Visa offers guide to secure, fraud-free transactionsBy Ryan Noik 12 April 2019 | Categories: feature articles
At the first of a series of ongoing interactions with Visa yesterday in Bryanston, the company offered an overview of the transaction space. Bevan Smith, the head of risk at Visa sub Saharan Africa, expounded on what the main online and offline threats are, while highlighting what is top of mind for consumers when they are doing electronic payments.
Indeed, of late the boundaries between whether making payments is a technology issue, or a banking one – or more likely, both – has blurred. As well, the likes of Samsung Pay and Apple Pay, have certainly pushed transacting in the digital age into the limelight.

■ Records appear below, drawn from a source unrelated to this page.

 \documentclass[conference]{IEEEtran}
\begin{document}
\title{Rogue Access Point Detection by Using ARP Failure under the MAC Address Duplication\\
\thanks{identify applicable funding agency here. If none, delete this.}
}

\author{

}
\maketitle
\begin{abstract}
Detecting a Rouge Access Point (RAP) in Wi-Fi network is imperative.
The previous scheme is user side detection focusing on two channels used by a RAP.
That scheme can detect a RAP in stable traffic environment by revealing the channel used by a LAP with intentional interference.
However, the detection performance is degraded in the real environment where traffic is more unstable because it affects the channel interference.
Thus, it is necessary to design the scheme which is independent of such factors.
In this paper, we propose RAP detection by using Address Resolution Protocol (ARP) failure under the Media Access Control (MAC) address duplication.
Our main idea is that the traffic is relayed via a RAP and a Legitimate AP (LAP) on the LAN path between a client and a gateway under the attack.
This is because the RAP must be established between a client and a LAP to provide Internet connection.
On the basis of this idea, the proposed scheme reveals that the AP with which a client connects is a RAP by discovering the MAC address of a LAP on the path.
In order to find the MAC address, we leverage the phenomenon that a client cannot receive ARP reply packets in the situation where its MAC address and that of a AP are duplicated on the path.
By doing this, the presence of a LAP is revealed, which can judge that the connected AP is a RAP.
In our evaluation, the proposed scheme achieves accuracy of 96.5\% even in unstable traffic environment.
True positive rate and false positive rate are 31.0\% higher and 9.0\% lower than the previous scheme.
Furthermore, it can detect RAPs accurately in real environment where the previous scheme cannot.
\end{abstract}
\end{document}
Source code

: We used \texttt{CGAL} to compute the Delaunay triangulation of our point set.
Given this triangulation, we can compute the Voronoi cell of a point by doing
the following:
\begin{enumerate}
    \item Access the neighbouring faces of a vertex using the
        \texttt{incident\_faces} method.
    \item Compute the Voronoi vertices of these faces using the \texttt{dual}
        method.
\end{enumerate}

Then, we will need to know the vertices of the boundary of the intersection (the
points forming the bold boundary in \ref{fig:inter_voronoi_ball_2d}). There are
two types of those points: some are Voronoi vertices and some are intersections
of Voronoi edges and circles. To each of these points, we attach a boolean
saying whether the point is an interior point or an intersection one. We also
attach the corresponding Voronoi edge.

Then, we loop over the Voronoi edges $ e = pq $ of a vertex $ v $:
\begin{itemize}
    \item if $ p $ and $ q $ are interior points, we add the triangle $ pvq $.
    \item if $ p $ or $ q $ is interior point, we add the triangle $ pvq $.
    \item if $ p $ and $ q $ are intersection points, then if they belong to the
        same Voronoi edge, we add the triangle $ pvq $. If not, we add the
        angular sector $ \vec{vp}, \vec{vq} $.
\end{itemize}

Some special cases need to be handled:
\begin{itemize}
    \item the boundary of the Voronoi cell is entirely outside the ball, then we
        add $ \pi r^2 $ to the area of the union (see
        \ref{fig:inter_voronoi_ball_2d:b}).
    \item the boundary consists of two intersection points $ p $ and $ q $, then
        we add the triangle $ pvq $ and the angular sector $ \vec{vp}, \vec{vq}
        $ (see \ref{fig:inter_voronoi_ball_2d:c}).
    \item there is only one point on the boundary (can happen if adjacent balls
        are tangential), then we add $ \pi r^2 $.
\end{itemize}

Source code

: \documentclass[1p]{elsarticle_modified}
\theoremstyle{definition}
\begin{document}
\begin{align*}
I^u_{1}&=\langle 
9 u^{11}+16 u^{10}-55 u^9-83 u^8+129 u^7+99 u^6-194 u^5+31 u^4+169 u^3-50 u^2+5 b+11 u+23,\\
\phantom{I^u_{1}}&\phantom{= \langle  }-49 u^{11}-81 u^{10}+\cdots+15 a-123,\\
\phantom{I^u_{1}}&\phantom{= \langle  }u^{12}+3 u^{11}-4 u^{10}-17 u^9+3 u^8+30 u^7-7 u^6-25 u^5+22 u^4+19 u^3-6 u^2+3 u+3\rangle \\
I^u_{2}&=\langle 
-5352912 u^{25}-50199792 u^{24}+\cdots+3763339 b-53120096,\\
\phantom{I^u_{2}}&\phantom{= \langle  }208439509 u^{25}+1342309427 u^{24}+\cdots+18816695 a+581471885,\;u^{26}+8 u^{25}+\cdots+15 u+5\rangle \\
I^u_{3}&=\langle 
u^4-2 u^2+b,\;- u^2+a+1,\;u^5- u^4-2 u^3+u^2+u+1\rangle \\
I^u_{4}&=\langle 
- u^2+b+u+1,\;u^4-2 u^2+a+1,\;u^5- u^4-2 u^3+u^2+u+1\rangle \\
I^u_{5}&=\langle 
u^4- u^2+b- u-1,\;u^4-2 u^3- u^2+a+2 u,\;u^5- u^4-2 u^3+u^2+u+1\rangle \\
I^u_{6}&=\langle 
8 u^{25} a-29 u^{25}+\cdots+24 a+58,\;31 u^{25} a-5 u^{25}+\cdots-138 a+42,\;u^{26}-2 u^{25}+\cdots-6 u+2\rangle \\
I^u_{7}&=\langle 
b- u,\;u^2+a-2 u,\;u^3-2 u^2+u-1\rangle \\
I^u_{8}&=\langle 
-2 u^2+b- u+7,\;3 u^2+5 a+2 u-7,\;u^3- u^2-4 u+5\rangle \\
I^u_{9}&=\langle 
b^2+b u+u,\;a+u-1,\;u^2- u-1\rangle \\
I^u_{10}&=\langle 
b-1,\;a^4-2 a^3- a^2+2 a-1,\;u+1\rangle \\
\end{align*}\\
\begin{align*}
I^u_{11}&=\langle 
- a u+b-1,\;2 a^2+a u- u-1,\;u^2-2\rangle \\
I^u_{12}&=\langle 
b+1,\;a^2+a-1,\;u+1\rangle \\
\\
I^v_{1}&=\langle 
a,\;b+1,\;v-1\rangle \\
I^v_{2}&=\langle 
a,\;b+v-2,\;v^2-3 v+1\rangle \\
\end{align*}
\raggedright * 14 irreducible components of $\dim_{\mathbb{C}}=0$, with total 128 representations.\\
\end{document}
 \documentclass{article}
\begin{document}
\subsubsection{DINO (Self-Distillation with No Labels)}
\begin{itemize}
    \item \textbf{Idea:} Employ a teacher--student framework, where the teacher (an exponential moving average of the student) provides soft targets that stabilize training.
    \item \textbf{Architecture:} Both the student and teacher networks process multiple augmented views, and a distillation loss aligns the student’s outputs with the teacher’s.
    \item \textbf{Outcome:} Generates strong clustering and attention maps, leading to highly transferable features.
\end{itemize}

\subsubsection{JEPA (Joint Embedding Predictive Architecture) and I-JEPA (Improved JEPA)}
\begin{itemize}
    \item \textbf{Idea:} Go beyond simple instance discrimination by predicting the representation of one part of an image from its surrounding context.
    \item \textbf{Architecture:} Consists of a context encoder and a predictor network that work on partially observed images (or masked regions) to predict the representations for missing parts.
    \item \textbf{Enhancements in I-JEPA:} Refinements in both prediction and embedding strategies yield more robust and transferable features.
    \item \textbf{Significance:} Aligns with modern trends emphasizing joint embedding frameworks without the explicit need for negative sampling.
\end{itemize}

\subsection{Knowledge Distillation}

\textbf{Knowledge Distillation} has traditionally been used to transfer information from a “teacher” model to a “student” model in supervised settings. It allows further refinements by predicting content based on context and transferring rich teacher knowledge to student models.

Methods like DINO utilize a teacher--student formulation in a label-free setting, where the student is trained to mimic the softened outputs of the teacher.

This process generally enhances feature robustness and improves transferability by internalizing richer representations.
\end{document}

Smith began by stressing that Visa acknowledges that it has a significant responsibility to ensure that transactions done across its network are safe and that its users can be confident that their payments are secure whether they are using digital, face to face or online means to transact. Given the 24/7 activity of malicious players this is easier said than done, as he noted that certainly, fraud and cybersecurity risks are an ongoing challenge.
More specifically, Smith identified a number of threats that users should be on the lookout for when transacting. The first of these is shoulder surfing, where crooks spy on someone entering their pin into an ATM. This can largely be deterred by firstly being aware of who is around when withdrawing cash, and covering the keypad with one’s hand, as well as blocking visibility with your body, when at an ATM.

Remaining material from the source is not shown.